The Grumpenmire cracked its knuckles three times, and muttered,

“In the bag go
Smatterwrack
shake and shudder,
headstone crack.”

Bradie Law shivered. “Well, thanks very much and all, but I’ve got to get to market.”

“Oh, it’s to market you’re going,” said the Grumpenmire. “But it ain’t gold you’ll come back with.”

Bradie Law hurried down the road to get away from the horrible sound of the Grumpenmire’s horrifying cackle. As he climbed up over the hill, he shivered and shook, chattering his teeth even though it was midsummer. He thought this odd, but didn’t think to look in his bag.

The village square was decked for a festival, with brightly coloured booths and gaudy decorations. Even the monument to the village founder, Sir Rolford Graves, was wrapped in wreaths and garland. People were singing and dancing, vending wares and buying them, eating and drinking, and having a grand old time.

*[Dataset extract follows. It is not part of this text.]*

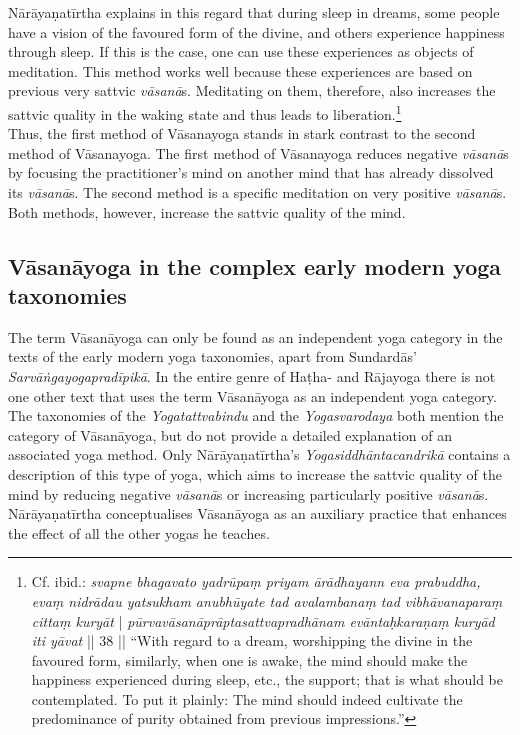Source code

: Nārāyaṇatīrtha explains in this regard that during sleep in dreams, some people have a vision of the favoured form of the divine, and others experience happiness through sleep. If this is the case, one can use these experiences as objects of meditation. This method works well because these experiences are based on previous very sattvic \textit{vāsanā}s. Meditating on them, therefore, also increases the sattvic quality in the waking state and thus leads to liberation.\footnote{Cf. ibid.: \textit{svapne bhagavato yadrūpaṃ priyam ārādhayann eva prabuddha, evaṃ nidrādau yatsukham anubhūyate tad avalambanaṃ tad vibhāvanaparaṃ cittaṃ kuryāt} | \textit{pūrvavāsanāprāptasattvapradhānam evāntaḥkaraṇaṃ kuryād iti yāvat} || 38 || ``With regard to a dream, worshipping the divine in the favoured form, similarly, when one is awake, the mind should make the happiness experienced during sleep, etc., the support; that is what should be contemplated. To put it plainly: The mind should indeed cultivate the predominance of purity obtained from previous impressions.''}\\

Thus, the first method of Vāsanayoga stands in stark contrast to the second method of Vāsanayoga. The first method of Vāsanayoga reduces negative \textit{vāsanā}s by focusing the practitioner's mind on another mind that has already dissolved its \textit{vāsanā}s. The second method is a specific meditation on very positive \textit{vāsanā}s. Both methods, however, increase the sattvic quality of the mind.      

\subsection{Vāsanāyoga in the complex early modern yoga taxonomies}

The term Vāsanāyoga can only be found as an independent yoga category in the texts of the early modern yoga taxonomies, apart from Sundardās' \emph{Sarvāṅgayogapradīpikā}. In the entire genre of Haṭha- and Rājayoga there is not one other text that uses the term Vāsanāyoga as an independent yoga category. The taxonomies of the \emph{Yogatattvabindu} and the \emph{Yogasvarodaya} both mention the category of Vāsanāyoga, but do not provide a detailed explanation of an associated yoga method. Only Nārāyaṇatīrtha's \emph{Yogasiddhāntacandrikā} contains a description of this type of yoga, which aims to increase the sattvic quality of the mind by reducing negative \textit{vāsanā}s or increasing particularly positive \emph{vāsanā}s. Nārāyaṇatīrtha conceptualises Vāsanāyoga as an auxiliary practice that enhances the effect of all the other yogas he teaches.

Bradie Law swung into town with a skip and a dance, and perched on the monument to the long late Sir Graves. “Now then!” he shouted. “Have you got a shake? Have you got a shiver? Have you got a shudder in your side? Mallenders got you down? Then step up, friends, step right up. Law’s Tonic for Shakes and Mallenders is what you need! Finest scientifical chemications bring back that spring in your ear and the song in your eye. A spoonful here, a spoonful there, and the ladies will beat you away with sticks!”

A crowd had gathered for a laugh. “What’s it this time, Bradie?” shouted someone. “Pickled cat guts?”

“Dog sick?”

“Old Mother Shrewsbury’s piccalilli?”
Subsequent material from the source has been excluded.